The flip side of this is to make sure, when you see a growing selection of crochet items in your local store or someone goes out of their way to help you, that you leave a little of your hard-earned cash behind—and again tell them why.

Dear Store Owner:

So many independent yarn shops are not crochet-friendly that I wanted to tell you I was delighted by the excellent service I received today. I am happy to note that you are now carrying the newest crochet magazines. I want to let you know that I will buy the ones I don’t subscribe to already from you instead of the ginormous chain store, because I know my purchases make a difference.

See you soon,

A Crocheter

And then do it—support the shops that support your craft.

Complaining to one another is not going to change the ways of the fiber world but getting out there and making ourselves more visible might. If there aren’t any crochet lessons where you live, teach some. Wear your crochet with pride, and if someone confuses it with knitting, explain politely that it’s crocheted and what the difference is. If someone presumes that you only crochet because you haven’t learned to knit yet, tell that person that crocheting is your needlecraft of choice and you are quite happy with it—you crochet out of love for the form, not lack of knowledge or skill. Rioting is not the answer (although wouldn’t it be fun? A crochet riot? I can’t imagine!), but speaking up is. There are so many of us that eventually, people will have to listen.
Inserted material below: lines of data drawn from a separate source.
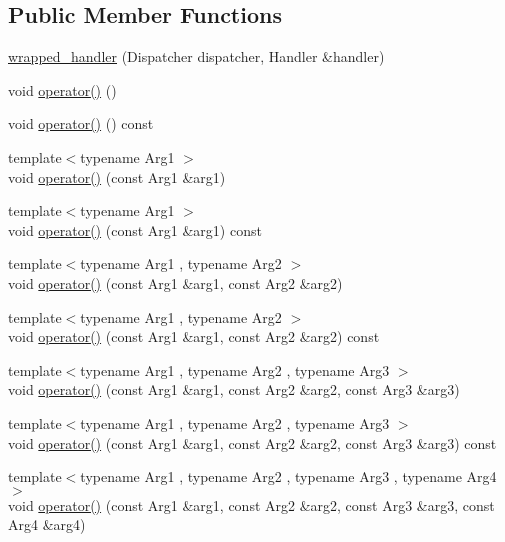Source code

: \subsection*{Public Member Functions}
\begin{DoxyCompactItemize}
\item 
\hyperlink{classasio_1_1detail_1_1wrapped__handler_a6532a61de73b69ef7bde001ca7f48158}{wrapped\+\_\+handler} (Dispatcher dispatcher, Handler \&handler)
\item 
void \hyperlink{classasio_1_1detail_1_1wrapped__handler_a5bc3d2fd5954514947d5de6bab4ba37f}{operator()} ()
\item 
void \hyperlink{classasio_1_1detail_1_1wrapped__handler_a3bd948a1c83c9e5ec3f76e0dc401e83f}{operator()} () const 
\item 
{\footnotesize template$<$typename Arg1 $>$ }\\void \hyperlink{classasio_1_1detail_1_1wrapped__handler_a703b92a5ec9bf18c11fcf15eb2679392}{operator()} (const Arg1 \&arg1)
\item 
{\footnotesize template$<$typename Arg1 $>$ }\\void \hyperlink{classasio_1_1detail_1_1wrapped__handler_aee5dd38e7d3dbf85af766953422bc86a}{operator()} (const Arg1 \&arg1) const 
\item 
{\footnotesize template$<$typename Arg1 , typename Arg2 $>$ }\\void \hyperlink{classasio_1_1detail_1_1wrapped__handler_a793678ebf585482e2c0b9ff7f2b6a88e}{operator()} (const Arg1 \&arg1, const Arg2 \&arg2)
\item 
{\footnotesize template$<$typename Arg1 , typename Arg2 $>$ }\\void \hyperlink{classasio_1_1detail_1_1wrapped__handler_a1af3387159b55c08a7636d26f4219954}{operator()} (const Arg1 \&arg1, const Arg2 \&arg2) const 
\item 
{\footnotesize template$<$typename Arg1 , typename Arg2 , typename Arg3 $>$ }\\void \hyperlink{classasio_1_1detail_1_1wrapped__handler_ae9632d106be9efaf2e85dc88789309e3}{operator()} (const Arg1 \&arg1, const Arg2 \&arg2, const Arg3 \&arg3)
\item 
{\footnotesize template$<$typename Arg1 , typename Arg2 , typename Arg3 $>$ }\\void \hyperlink{classasio_1_1detail_1_1wrapped__handler_a91681be6d3346d4611bc0b81ca666e82}{operator()} (const Arg1 \&arg1, const Arg2 \&arg2, const Arg3 \&arg3) const 
\item 
{\footnotesize template$<$typename Arg1 , typename Arg2 , typename Arg3 , typename Arg4 $>$ }\\void \hyperlink{classasio_1_1detail_1_1wrapped__handler_aa1e1f18ab92f4cc2d3921e94323bf206}{operator()} (const Arg1 \&arg1, const Arg2 \&arg2, const Arg3 \&arg3, const Arg4 \&arg4)

\end{DoxyCompactItemize}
Ten Things Crocheters Would Like to Say to the Rest of the World, but Most Times Are Far Too Polite To
  1. “Oh, you can’t crochet with that.” Yes,
    in fact I
    can
    crochet with that. If it’s long and stringy, I can crochet with it. Hell, if I was desperate enough, spaghetti squash would look like a good substitute for yarn. Please stop telling me that yarn is only to knit with; it isn’t. Although there are certain yarns I wouldn’t want to crochet with, that’s not because I can’t but because I choose not to.

  2. “I thought only grandmothers crochet.”
    Anyone can crochet—there is no minimum age requirement. I hope I am still crocheting when I am a grandmother. But last I heard, you don’t get assigned a hook and some yarn the minute one of your children gives birth (although it would be cool if we did!). There is no correlation between crochet and procreation. Unless, perhaps, you crochet sexy lingerie, but that is a whole different conversation.
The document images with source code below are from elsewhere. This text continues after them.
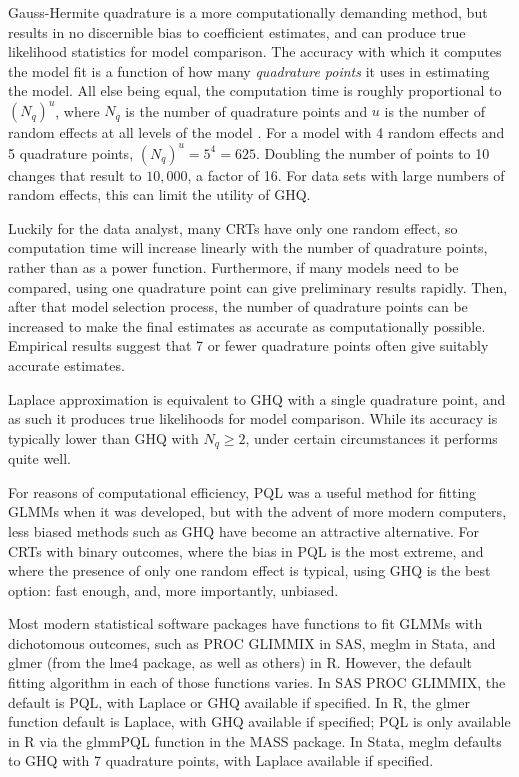 \documentclass[Afour,times,sagev,doublespace]{sagej}
\begin{document}
Gauss-Hermite quadrature is a more computationally demanding method, but results in no discernible bias to coefficient estimates, and can produce true likelihood statistics for model comparison. The accuracy with which it computes the model fit is a function of how many \textit{quadrature points} it uses in estimating the model. All else being equal, the computation time is roughly proportional to $(N_q)^u$, where $N_q$ is the number of quadrature points and $u$ is the number of random effects at all levels of the model \cite{statacorp_stata_2017}\cite{pinheiro_efficient_2006}. For a model with 4 random effects and 5 quadrature points, $(N_q)^u = 5^4 = 625$. Doubling the number of points to 10 changes that result to $10,000$, a factor of 16. For data sets with large numbers of random effects, this can limit the utility of GHQ.

Luckily for the data analyst, many CRTs have only one random effect, so computation time will increase linearly with the number of quadrature points, rather than as a power function. Furthermore, if many models need to be compared, using one quadrature point can give preliminary results rapidly. Then, after that model selection process, the number of quadrature points can be increased to make the final estimates as accurate as computationally possible. Empirical results suggest that 7 or fewer quadrature points often give suitably accurate estimates\cite{pinheiro_approximations_1995}.

Laplace approximation is equivalent to GHQ with a single quadrature point\cite{liu_note_1994}, and as such it produces true likelihoods for model comparison. While its accuracy is typically lower than GHQ with $N_q\geq2$, under certain circumstances it performs quite well\cite{liu_note_1994}.

For reasons of computational efficiency, PQL was a useful method for fitting GLMMs when it was developed, but with the advent of more modern computers, less biased methods such as GHQ have become an attractive alternative. For CRTs with binary outcomes, where the bias in PQL is the most extreme\cite{ng_estimation_2006}\cite{lin_estimation_2007}, and where the presence of only one random effect is typical, using GHQ is the best option: fast enough, and, more importantly, unbiased.

Most modern statistical software packages have functions to fit GLMMs with dichotomous outcomes, such as PROC GLIMMIX in SAS, meglm in Stata, and glmer (from the lme4 package, as well as others) in R. However, the default fitting algorithm in each of those functions varies. In SAS PROC GLIMMIX, the default is PQL, with Laplace or GHQ available if specified. In R, the glmer function default is Laplace, with GHQ available if specified; PQL is only available in R via the glmmPQL function in the MASS package. In Stata, meglm defaults to GHQ with 7 quadrature points, with Laplace available if specified.
\end{document}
  3. “Oh, you are crocheting… do you want to learn to knit?’
    I do knit, but it is not a higher life form or something for a crocheter to aspire to. It’s a different form of working with fiber. Neither is inherently better or worse; they are just different. But implying to me that I am too stupid to knit is eventually going to get me to do a little more than imply that you were too stupid to internalize the good manners I am sure your mother thought she taught you.
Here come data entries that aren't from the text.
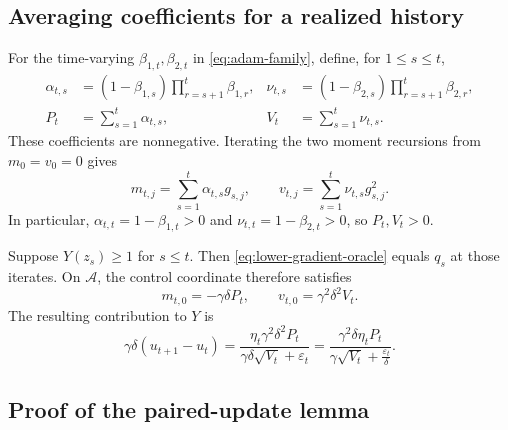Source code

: \documentclass[11pt,letterpaper]{article}
\theoremstyle{definition}
\newcommand{\eps}{\varepsilon}
\begin{document}
\subsection{Averaging coefficients for a realized history}

For the time-varying $\beta_{1,t},\beta_{2,t}$ in \eqref{eq:adam-family}, define, for $1\le s\le t$,
\begin{align}
\alpha_{t,s}
&=(1-\beta_{1,s})\prod_{r=s+1}^t\beta_{1,r},
&
\nu_{t,s}
&=(1-\beta_{2,s})\prod_{r=s+1}^t\beta_{2,r},
\label{eq:time-varying-kernels}\\
P_t&=\sum_{s=1}^t\alpha_{t,s},
&
V_t&=\sum_{s=1}^t\nu_{t,s}.
\end{align}
These coefficients are nonnegative.
Iterating the two moment recursions from $m_0=v_0=0$ gives
\[
m_{t,j}=\sum_{s=1}^t\alpha_{t,s}g_{s,j},\qquad
v_{t,j}=\sum_{s=1}^t\nu_{t,s}g_{s,j}^2.
\]
In particular, $\alpha_{t,t}=1-\beta_{1,t}>0$ and
$\nu_{t,t}=1-\beta_{2,t}>0$, so $P_t,V_t>0$.

Suppose $Y(z_s)\ge1$ for $s\le t$.  Then \eqref{eq:lower-gradient-oracle} equals $q_s$ at those iterates.  On $\mathcal A$, the control coordinate therefore satisfies
\begin{equation}
m_{t,0}=-\gamma\delta P_t,
\qquad
v_{t,0}=\gamma^2\delta^2V_t.
\label{eq:control-moments}
\end{equation}
The resulting contribution to $Y$ is
\begin{equation}
\gamma\delta(u_{t+1}-u_t)
=\frac{\eta_t\gamma^2\delta^2P_t}
{\gamma\delta\sqrt{V_t}+\eps_t}
=\frac{\gamma^2\delta\eta_tP_t}
{\gamma\sqrt{V_t}+\frac{\eps_t}{\delta}}.
\label{eq:control-displacement}
\end{equation}

\subsection{Proof of the paired-update lemma}
\label{app:pair-proof}
\end{document}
  4. “Oh my goodness, I would never have time to do something like that.”
    I do not have more than the requisite twenty-four hours in my day, either, I just choose to do a little bit more with them. I won’t take shots at your sitcom habit, and you can stop assuming that my house is a mess and my dog unfed because I like to crochet in my free time. Well, my house is a mess, but I am pretty sure that even if I didn’t crochet, it would still be messy. And if I don’t feed the dog, she sits on the yarn until I do.

  5. “You are crocheting for charity? Wouldn’t it be better to write a check?”
    In the words of the Beatles, money can’t buy me love. I do not give my work to others because I think it is subpar. I crochet for others whom I think need the tactile comfort a crocheted item can bring. You can’t cuddle twenty-five dollars, sleep under it, or wrap it around you and know that even if times are a bit bleak right now, someone, somewhere, wanted you to know that you were not alone. There are certainly times when a charitable donation is better made as cash, but I am not going to stop crocheting blankets for Project Linus any time soon, either. I put the best of my talents to use when I crochet for others—I am not giving it away because it’s awful, I am giving it away because I think it’s the right thing to do.

  6. “What are you knitting?”
    I am not knitting; I am crocheting. And I truly don’t mind if you don’t know the difference—I may not know much about your obsessive hobbies, either. But when I say it’s crocheting, please don’t tell me, “Same thing.” They’re not. Separate but equal, but not the same. And if you don’t want to know anything at all about it, why did you ask what I was knitting in the first place?

  7. “You can buy that dishcloth/baby blanket/scarf-and-hat set at Wal-Mart. Why would you waste time and money making it?”
    I could buy
    a
    hat at Wal-Mart but I can’t buy
    this
    hat at Wal-Mart. This hat is exactly the color, shape, fiber content, and style that I want. It is unique because it is handmade. And not only will I have a good time wearing it or giving it away, but I also had a great time making it. The one at Wal-Mart might be a bit cheaper but cheap isn’t always the most important thing.

  8. “That’s way too expensive
    ” in response to a crocheted item offered for sale at a market. May I direct you to a nearby Wal-Mart? Several people have told me just today that you can get really cheap dishcloths/baby blankets/scarf-and-hat sets there.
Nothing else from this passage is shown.